Records for processing Block Start

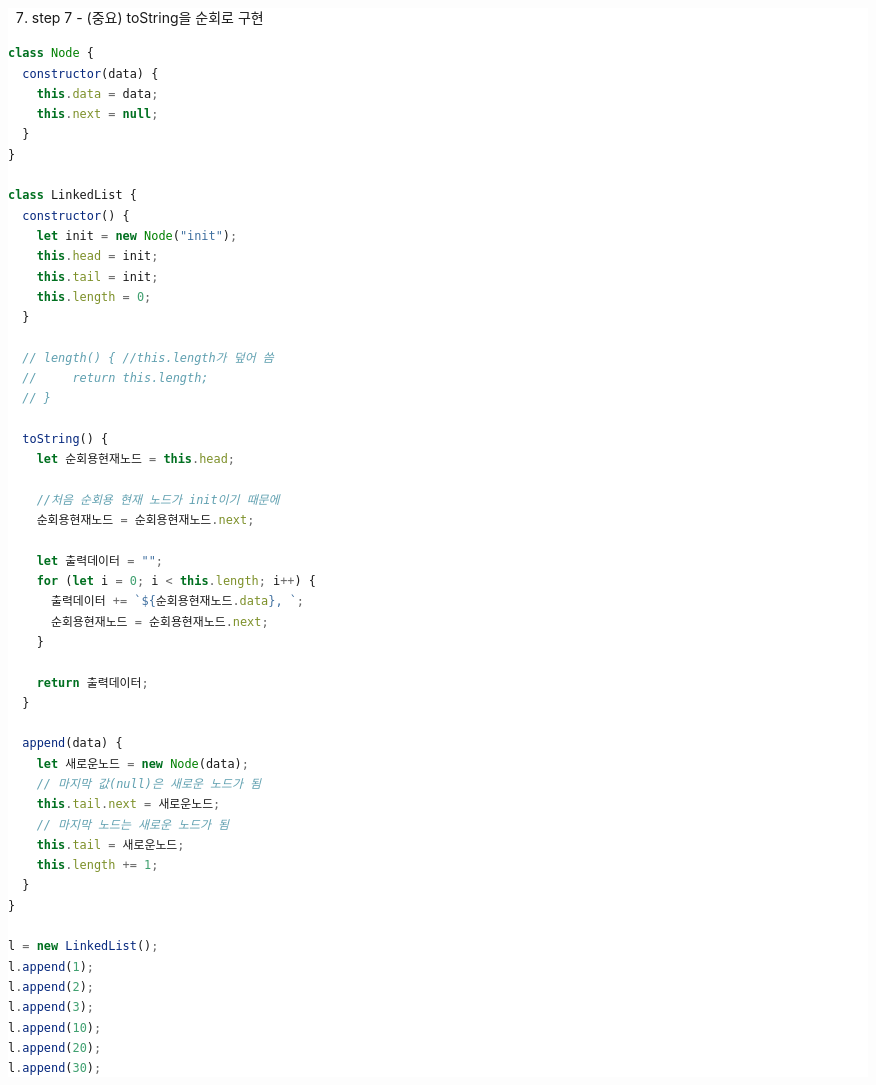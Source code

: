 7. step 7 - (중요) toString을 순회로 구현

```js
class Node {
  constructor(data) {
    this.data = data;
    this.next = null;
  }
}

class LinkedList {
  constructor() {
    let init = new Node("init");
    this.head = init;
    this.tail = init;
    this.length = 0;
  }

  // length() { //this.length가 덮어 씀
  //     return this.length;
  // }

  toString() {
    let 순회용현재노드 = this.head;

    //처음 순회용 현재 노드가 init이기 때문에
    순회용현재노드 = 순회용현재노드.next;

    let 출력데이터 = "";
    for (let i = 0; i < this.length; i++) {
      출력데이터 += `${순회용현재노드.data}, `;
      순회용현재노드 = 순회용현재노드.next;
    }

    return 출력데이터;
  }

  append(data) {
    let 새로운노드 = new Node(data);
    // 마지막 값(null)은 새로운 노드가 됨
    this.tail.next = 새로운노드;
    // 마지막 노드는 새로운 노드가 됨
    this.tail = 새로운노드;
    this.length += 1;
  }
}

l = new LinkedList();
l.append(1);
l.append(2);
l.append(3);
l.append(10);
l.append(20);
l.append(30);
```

Records for processing Block End

What the exercise asks> Wherever "length" occurs in the entries above, copy the line it sits on.

Answer to this exercise>
    this.length = 0;
  // length() { //this.length가 덮어 씀
  //     return this.length;
    for (let i = 0; i < this.length; i++) {
    this.length += 1;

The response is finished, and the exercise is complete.